Sette gli indagati per truffa aggravata in concorso ai danni dello Stato. Sono tutti residenti in Umbria. Per 3 di loro è scattata l’interdizione temporanea a contrattare con la pubblica amministrazione per 10 mesi: la misura cautelare, emessa dal gip Sonia Piermartini nell’ambito dell’indagine coordinata dal pm Valentina Bavai ed eseguita dalla Squadra Mobile dorica, guidata dal vice questore Carlo Pinto, ha colpito la 36enne Manuela Morini, presidente del Cda e rappresentante legale della società cooperativa L’Aurora (con sede legale a Perugia e sede amministrativa a Città di Castello, da cui a marzo erano stati sequestrati documenti contabili e telefoni), il marito Filippo Corbucci, 34 anni, vice presidente e consigliere, e il padre di lei, il 61enne Maurizio Morini, dipendente della onlus. Per lo stesso reato sono indagati (senza misure cautelari) altri 4 dipendenti della società, tre donne e un uomo, residenti tra Gubbio e Città di Castello. 

I sigilli 

Nelle scorse ore è scattato il sequestro preventivo di 5 immobili adibiti a Cas per l’accoglienza di decine di richiedenti asilo, dislocati in piazzale della Libertà, in via Esino, in via Maggini, in via Astagno e il quinto nella centralissima piazza Cavour, nel medesimo palazzo che ospita uno studio notarile e uffici comunali, compresa la Direzione Avvocatura.

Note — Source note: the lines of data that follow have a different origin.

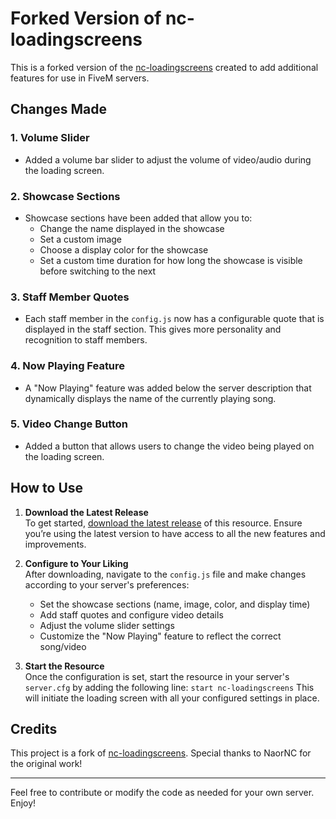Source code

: # Forked Version of nc-loadingscreens

This is a forked version of the [nc-loadingscreens](https://github.com/NaorNC/nc-loadingscreens) created to add additional features for use in FiveM servers.

## Changes Made

### 1. **Volume Slider**
- Added a volume bar slider to adjust the volume of video/audio during the loading screen.

### 2. **Showcase Sections**
- Showcase sections have been added that allow you to:
  - Change the name displayed in the showcase
  - Set a custom image
  - Choose a display color for the showcase
  - Set a custom time duration for how long the showcase is visible before switching to the next

### 3. **Staff Member Quotes**
- Each staff member in the `config.js` now has a configurable quote that is displayed in the staff section. This gives more personality and recognition to staff members.

### 4. **Now Playing Feature**
- A "Now Playing" feature was added below the server description that dynamically displays the name of the currently playing song.

### 5. **Video Change Button**
- Added a button that allows users to change the video being played on the loading screen.

## How to Use

1. **Download the Latest Release**  
   To get started, [download the latest release](link-to-latest-release) of this resource. Ensure you’re using the latest version to have access to all the new features and improvements.

2. **Configure to Your Liking**  
   After downloading, navigate to the `config.js` file and make changes according to your server's preferences:
   - Set the showcase sections (name, image, color, and display time)
   - Add staff quotes and configure video details
   - Adjust the volume slider settings
   - Customize the "Now Playing" feature to reflect the correct song/video
   
3. **Start the Resource**  
   Once the configuration is set, start the resource in your server's `server.cfg` by adding the following line: ```start nc-loadingscreens``` This will initiate the loading screen with all your configured settings in place.

## Credits

This project is a fork of [nc-loadingscreens](https://github.com/NaorNC/nc-loadingscreens). Special thanks to NaorNC for the original work!

---

Feel free to contribute or modify the code as needed for your own server. Enjoy!
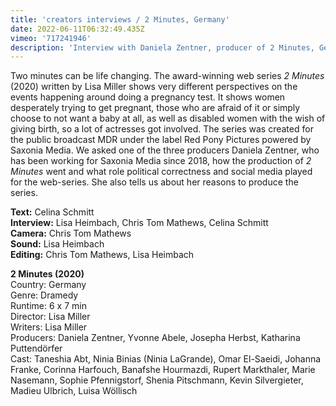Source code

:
 ```yaml
---
title: 'creators interviews / 2 Minutes, Germany'
date: 2022-06-11T06:32:49.435Z
vimeo: '717241946'
description: 'Interview with Daniela Zentner, producer of 2 Minutes, Germany'
---
```

Two minutes can be life changing. The award-winning web series _2 Minutes_ (2020) written by Lisa Miller shows very different perspectives on the events happening around doing a pregnancy test. It shows women desperately trying to get pregnant, those who are afraid of it or simply choose to not want a baby at all, as well as disabled women with the wish of giving birth, so a lot of actresses got involved. The series was created for the public broadcast MDR under the label Red Pony Pictures powered by Saxonia Media. We asked one of the three producers Daniela Zentner, who has been working for Saxonia Media since 2018, how the production of _2 Minutes_ went and what role political correctness and social media played for the web-series. She also tells us about her reasons to produce the series.

**Text:** Celina Schmitt\
**Interview:** Lisa Heimbach, Chris Tom Mathews, Celina Schmitt\
**Camera:** Chris Tom Mathews\
**Sound:** Lisa Heimbach \
**Editing:** Chris Tom Mathews, Lisa Heimbach

**2 Minutes (2020)**\
Country: Germany\
Genre: Dramedy\
Runtime: 6 x 7 min\
Director: Lisa Miller\
Writers: Lisa Miller\
Producers: Daniela Zentner, Yvonne Abele, Josepha Herbst, Katharina Puttendörfer\
Cast: Taneshia Abt, Ninia Binias (Ninia LaGrande), Omar El-Saeidi, Johanna Franke,
Corinna Harfouch, Banafshe Hourmazdi, Rupert Markthaler, Marie Nasemann,
Sophie Pfennigstorf, Shenia Pitschmann, Kevin Silvergieter, Madieu Ulbrich, Luisa Wöllisch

Appartamenti-horror, secondo gli inquirenti, perché si presentavano in condizioni igienico-sanitarie precarie, tra sporcizia, carenza di stoviglie, biancheria, detersivi e prodotti per l’igiene personale che l’associazione avrebbe dovuto fornire, in base all’accordo quadro biennale da un milione e 753mila euro stipulato con la Prefettura di Ancona nel 2020, a seguito di una regolare gara di appalto.

Gli affari 

Per gli investigatori, la cooperativa umbra faceva affari anche così, risparmiando su tutto, perfino sulle schede telefoniche, sugli indumenti intimi e sulle razioni di cibo quotidiane che, a detta degli stessi migranti - ascoltati in occasione di sopralluoghi effettuati nel gennaio 2021 da rappresentanti della Prefettura e, prima ancora, da vigili del fuoco e Ast - non erano sufficienti e talvolta si presentavano in condizioni deteriorate già all’arrivo, al punto che loro stessi dovevano provvedere a fare spesa con i soldi del pocket money, spesso consegnato in ritardo. Ma l’essenza del presunto raggiro ai danni dello Stato sarebbe consistita nel dichiarare ospiti-fantasma nei Cas gestiti dalla cooperativa L’Aurora: secondo l’accusa, la rappresentante legale e il marito-vice presidente, insieme agli altri 5 dipendenti indagati, avrebbero falsificato ripetutamente i registri per segnare la presenza di ospiti stranieri in realtà assenti, inducendo in errore i funzionari della Prefettura. In questo modo avrebbero percepito indebitamente 29,52 euro al giorno per ogni migrante-fantasma. Calcolare l’importo preciso del presunto raggiro non è semplice, tenuto conto che la onlus gestiva anche altri Cas in Umbria e in Toscana. Ma sarebbero numerose le presenze falsificate, benché la stessa cooperativa neghi tutto e sul suo portale, per un periodo, abbia pubblicato parte delle rendicontazioni, come per voler dimostrare la sua assoluta trasparenza. La società in questione, tramite l’avvocato che la assiste, respinge ogni addebito e sostiene che sia stato creato «un polverone per un migrante che si assentava per lavoro». Ne è nata una querelle a colpi di ricorsi al Tar, culminata con il commissariamento da parte della Prefettura per una serie di inadempienze, il cui provvedimento amministrativo ha innescato quello giudiziario, sfociato nell’emissione delle misure cautelari personali e nei sequestri.